Effect of HoTT/Univalence Axiom on equality between terms of inductive types?

Question

It is well known that Univalence contradicts Axiom K, for example there are two ways $\mathbf{2} = \mathbf{2}$ may be proved using Univalence, via $\mathtt{id}_{\mathbf{2}}$ or $\mathtt{not}$. But this kind of examples only apply to equality between types. For functions, we have funext in HoTT. How about equality between terms of inductive types then?

To be concrete, consider the following list of statements, which of them hold, and which of them are consistent to be added as axiom, in HoTT with Univalence?

• The type $\mathbf{true} = \mathbf{true}$ (similarly $\mathbf{false} = \mathbf{false}$) has $\mathtt{refl}$ as its only close term inhabitant.
• The type $\Sigma_{x_1 : \mathbf{2}} \Sigma_{x_2 : \mathbf{2}}. x_1 = x_2$ has $(\mathbf{true}, \mathbf{true}, \mathtt{refl}_{\mathbf{true}})$ and $(\mathbf{false}, \mathbf{false}, \mathtt{refl}_{\mathbf{false}})$ as its only close term inhabitants.
• For some $a$, $\mathtt{refl}_a = \mathtt{refl}_a$ has $\mathtt{refl}_{\mathtt{refl}_a}$ as its only close term inhabitant.

Answer 1

The Univalence axiom has various consequences for the identity types, for example:

1. It implies function extensionality, which governs equality of functions.
2. It implies that the circle has a non-trivial identity type.
3. It implies the identity structure principle.
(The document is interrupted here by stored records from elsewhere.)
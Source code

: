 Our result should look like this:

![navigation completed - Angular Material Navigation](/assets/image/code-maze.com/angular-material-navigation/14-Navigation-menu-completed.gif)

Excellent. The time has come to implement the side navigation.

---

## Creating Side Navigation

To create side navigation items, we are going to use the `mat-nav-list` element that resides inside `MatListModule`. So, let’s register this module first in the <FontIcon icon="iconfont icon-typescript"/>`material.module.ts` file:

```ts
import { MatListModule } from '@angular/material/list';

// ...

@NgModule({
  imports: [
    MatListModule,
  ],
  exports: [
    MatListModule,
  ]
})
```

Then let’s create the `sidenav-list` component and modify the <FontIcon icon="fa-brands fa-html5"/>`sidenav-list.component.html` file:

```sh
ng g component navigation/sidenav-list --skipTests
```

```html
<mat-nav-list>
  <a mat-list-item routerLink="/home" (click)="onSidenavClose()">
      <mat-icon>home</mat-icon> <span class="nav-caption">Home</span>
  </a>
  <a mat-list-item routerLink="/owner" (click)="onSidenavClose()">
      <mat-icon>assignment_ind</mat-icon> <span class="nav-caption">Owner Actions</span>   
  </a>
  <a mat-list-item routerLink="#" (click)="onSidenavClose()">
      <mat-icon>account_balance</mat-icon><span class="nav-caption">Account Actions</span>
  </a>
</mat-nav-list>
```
Supplemental: I may have misunderstood the point of the original question, so let me add a little more.

Suppose in HoTT we construct a type $A$ without reference to universes and higher-inductive types, that is, just from $\mathbb{N}$, $\mathbb{1}$, $\mathbb{0}$, $\times$, $+$, $\Sigma$, $\Pi$, $\mathrm{Id}$, and $W$-types (inductive types). Because 0-types (sets) are closed under all of these operations, we will get a $0$-type. This covers all the examples given in the question and then some.